The entry of the large carriers will have a significant impact on any property.

Q: What inventions will affect guest comfort?

A: On the comfort issues, having returned from the grand opening of our new Bangkok Peninsula, which is employing our latest technology, we have assembled a few new ideas to challenge our R&D team both for future upgrades and for properties currently under planning. Certainly our guests are responding favorably to our lighting systems, and we now have an opportunity to further enhance these.

We do not, however, see the immanent introduction of voice-activated functions in a luxury environment, although we have had a test bed for some time, which proved to function well until we switched on the television receiver.

Q: How do you assess the value of a particular in-room system at your hotels?

A: Our first test is often in mock-up rooms or test beds with which we seek opinions. Then we have people representing the technically adept and challenged of a large age range stay in mock-up rooms. We are about to commence a technology survey in all properties over two one-month intervals sampling 1,000 guests per property per interval. We are interested in hearing about the use of equipment and needs for the future.


Tech Briefs

Partnering Produces Profits

With the launch of its free-to-members property management system (PMS) software, innSynch, Inntopia.com proves itself a fierce competitor in the alternative-GDS arena. Inntopia currently lists 20,000 hotels through its own site, 6,000 affiliate Web sites, CenRes, the company's free central reservation system (CRS) and coming soon, the GDSs. Affiliates include destination, e-commerce, regional and chamber of commerce Web sites that use Inntopia to book hotels.

Following a unique business model, Inntopia charges a maximum of 10% on the rooms portion of a sell, and it splits that commission with affiliates. Affiliates that bring in additional hotels get a cut of those hotels' sales. "Affiliates are all out there supporting us now because of the potential for revenue generations," says CEO Karl Schroll.
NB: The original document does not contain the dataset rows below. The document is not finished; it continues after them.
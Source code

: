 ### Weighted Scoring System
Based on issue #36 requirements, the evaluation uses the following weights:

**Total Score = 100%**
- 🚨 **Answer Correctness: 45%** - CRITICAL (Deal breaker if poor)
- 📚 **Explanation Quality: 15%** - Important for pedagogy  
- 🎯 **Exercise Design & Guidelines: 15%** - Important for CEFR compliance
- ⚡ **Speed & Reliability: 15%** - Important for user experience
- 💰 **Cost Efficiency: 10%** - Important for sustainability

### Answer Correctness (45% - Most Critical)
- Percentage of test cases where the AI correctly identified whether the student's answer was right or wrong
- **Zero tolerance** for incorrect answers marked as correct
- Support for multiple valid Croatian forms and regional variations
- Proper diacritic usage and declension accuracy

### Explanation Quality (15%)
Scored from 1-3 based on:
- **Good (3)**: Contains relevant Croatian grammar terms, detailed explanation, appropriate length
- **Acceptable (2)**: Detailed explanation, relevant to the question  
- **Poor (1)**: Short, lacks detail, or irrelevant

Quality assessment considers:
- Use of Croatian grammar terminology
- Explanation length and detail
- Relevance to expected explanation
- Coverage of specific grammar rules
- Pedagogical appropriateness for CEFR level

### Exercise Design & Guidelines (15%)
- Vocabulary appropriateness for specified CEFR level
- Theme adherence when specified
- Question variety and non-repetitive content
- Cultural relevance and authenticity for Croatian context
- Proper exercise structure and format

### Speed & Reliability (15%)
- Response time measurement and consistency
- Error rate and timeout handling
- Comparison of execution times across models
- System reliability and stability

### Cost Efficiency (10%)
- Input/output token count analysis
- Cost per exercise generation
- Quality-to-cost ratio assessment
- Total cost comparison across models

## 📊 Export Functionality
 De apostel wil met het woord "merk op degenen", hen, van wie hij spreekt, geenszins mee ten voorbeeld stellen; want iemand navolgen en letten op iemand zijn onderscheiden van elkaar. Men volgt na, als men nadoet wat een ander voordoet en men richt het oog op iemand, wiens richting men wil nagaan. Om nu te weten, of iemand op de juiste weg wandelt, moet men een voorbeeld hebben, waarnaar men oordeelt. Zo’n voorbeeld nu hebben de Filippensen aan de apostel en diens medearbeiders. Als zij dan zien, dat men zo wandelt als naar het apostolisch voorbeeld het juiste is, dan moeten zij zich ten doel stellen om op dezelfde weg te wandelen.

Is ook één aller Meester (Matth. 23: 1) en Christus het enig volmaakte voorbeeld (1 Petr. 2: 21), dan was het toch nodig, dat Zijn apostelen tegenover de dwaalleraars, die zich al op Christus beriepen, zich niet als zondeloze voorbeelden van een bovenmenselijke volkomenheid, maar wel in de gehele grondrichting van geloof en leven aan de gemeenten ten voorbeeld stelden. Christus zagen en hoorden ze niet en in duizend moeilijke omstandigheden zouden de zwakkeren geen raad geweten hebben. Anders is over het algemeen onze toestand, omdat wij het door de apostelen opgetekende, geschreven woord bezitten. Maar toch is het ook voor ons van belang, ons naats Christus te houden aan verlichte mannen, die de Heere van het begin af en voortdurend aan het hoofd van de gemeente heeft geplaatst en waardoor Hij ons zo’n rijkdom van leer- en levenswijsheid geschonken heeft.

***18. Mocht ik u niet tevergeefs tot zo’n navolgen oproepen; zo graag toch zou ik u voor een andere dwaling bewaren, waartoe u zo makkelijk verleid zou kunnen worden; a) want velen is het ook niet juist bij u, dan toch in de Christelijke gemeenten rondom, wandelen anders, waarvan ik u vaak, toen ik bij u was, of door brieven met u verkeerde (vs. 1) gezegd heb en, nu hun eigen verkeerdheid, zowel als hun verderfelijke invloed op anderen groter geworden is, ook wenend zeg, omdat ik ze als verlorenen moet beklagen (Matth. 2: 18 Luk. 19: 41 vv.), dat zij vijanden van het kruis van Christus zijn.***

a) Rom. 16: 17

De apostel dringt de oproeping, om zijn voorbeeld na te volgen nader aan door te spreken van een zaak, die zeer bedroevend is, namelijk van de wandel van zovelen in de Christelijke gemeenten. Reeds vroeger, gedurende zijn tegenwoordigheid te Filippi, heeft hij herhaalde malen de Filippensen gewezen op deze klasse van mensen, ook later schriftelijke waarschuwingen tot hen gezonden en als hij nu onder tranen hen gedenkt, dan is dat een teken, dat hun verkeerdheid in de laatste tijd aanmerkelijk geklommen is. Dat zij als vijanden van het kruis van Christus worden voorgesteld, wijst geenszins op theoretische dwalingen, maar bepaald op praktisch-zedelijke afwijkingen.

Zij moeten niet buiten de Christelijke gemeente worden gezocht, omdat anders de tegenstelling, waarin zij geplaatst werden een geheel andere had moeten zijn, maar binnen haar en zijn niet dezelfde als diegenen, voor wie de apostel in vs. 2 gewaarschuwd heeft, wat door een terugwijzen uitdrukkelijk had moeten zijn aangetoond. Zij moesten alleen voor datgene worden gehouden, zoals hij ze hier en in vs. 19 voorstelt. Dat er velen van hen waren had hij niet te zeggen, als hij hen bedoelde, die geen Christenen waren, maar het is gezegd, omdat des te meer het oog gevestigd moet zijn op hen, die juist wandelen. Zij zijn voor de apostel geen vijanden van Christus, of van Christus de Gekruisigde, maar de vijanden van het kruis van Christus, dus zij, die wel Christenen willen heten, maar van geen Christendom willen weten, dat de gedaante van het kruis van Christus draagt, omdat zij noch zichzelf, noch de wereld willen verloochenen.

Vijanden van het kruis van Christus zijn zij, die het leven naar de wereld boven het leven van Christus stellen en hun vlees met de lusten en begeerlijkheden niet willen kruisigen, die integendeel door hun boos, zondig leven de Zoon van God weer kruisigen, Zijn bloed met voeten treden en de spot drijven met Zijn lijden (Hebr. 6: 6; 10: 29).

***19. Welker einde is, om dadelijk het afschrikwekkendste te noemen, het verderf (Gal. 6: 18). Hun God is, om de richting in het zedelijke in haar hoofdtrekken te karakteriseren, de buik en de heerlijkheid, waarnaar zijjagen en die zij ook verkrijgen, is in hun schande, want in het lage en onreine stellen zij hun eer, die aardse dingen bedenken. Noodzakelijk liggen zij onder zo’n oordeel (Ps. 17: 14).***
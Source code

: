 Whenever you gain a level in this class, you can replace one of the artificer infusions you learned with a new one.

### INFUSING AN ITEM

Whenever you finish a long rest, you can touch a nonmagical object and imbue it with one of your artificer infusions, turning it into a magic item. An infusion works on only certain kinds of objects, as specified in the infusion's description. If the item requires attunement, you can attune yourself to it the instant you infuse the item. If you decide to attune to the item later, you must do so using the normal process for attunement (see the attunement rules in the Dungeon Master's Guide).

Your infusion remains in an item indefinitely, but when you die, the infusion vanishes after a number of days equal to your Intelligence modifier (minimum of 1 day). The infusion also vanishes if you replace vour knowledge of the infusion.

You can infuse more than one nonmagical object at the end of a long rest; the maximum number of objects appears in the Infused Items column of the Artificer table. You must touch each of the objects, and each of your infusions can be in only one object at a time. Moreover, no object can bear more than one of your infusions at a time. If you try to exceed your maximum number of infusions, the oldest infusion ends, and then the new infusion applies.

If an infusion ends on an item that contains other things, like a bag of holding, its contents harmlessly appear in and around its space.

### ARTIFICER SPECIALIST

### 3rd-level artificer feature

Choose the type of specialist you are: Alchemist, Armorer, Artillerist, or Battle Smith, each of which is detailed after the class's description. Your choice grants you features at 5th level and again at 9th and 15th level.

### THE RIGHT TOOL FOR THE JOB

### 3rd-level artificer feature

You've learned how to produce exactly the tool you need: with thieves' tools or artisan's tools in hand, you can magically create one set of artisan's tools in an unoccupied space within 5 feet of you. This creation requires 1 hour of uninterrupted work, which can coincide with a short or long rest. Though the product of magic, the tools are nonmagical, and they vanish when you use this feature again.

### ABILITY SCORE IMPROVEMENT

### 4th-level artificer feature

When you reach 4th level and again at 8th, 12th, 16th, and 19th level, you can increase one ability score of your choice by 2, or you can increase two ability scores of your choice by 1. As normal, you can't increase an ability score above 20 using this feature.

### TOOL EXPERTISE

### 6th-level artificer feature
And commission revenues from Inntopia are increasing at a rate of 50% per month, Schroll reports.

While overseas ventures aren't a primary focus for Inntopia, the company has pushed into the international market, with affiliates and hotels spanning Turkey, Ireland, Italy, Israel, Greece, Thailand and South Africa.

Dolce Launches Prototype Tech Resource Center

Hamilton Park, Florham, New Jersey, a Dolce conference hotel, completed construction of a technology resources center with laptop stations, PCs, and laser and color printers available to clients at no charge, 24 hours a day. High-speed Internet access now graces every meeting and guest room. Trained technology professionals are on hand to assist customers with equipment, interfacing or presentation problems. Hamilton Park already offered a mobile videoconferencing unit, LCDs, extra meeting-room cabling and a full-service business center with administrative services.

Supplyline

  • MICROS Systems, Inc., Beltsville, Maryland, will provide hotelBANK services to Hotel Nikko Hongkong. MICROS partnered with Saflok, Troy, Michigan, to offer point-of-purchase capabilities to a hotel key card...
  • Ilco Unican installed the Millenium 9000 security system at the Peninsula Bangkok...
  • Elastic Networks, Alpharetta, Georgia, and Telematrix, Colorado Springs, allied to provide high-speed Internet access...
  • AremisSoft will be installed in Rank Hotels, U.K...
  • Pegasus Systems, Inc., Dallas, will process commissions for SatoTravel, Arlington, Virginia...
  • All hotels represented by Lexington Services, Irving, Texas, will appear on the Leisureplanet site...
  • Wayport, Austin, Texas, installed high-speed Internet access at the Omni Interlocken Resort, Broomfield, Colorado...
  • Six more U.S. states joined the WorldRes, Inc., San Mateo, California, online reservations program...
  • Unique Hotels & Resorts, New York, selected the Norwalk, Connecticut-based Xenon CRS.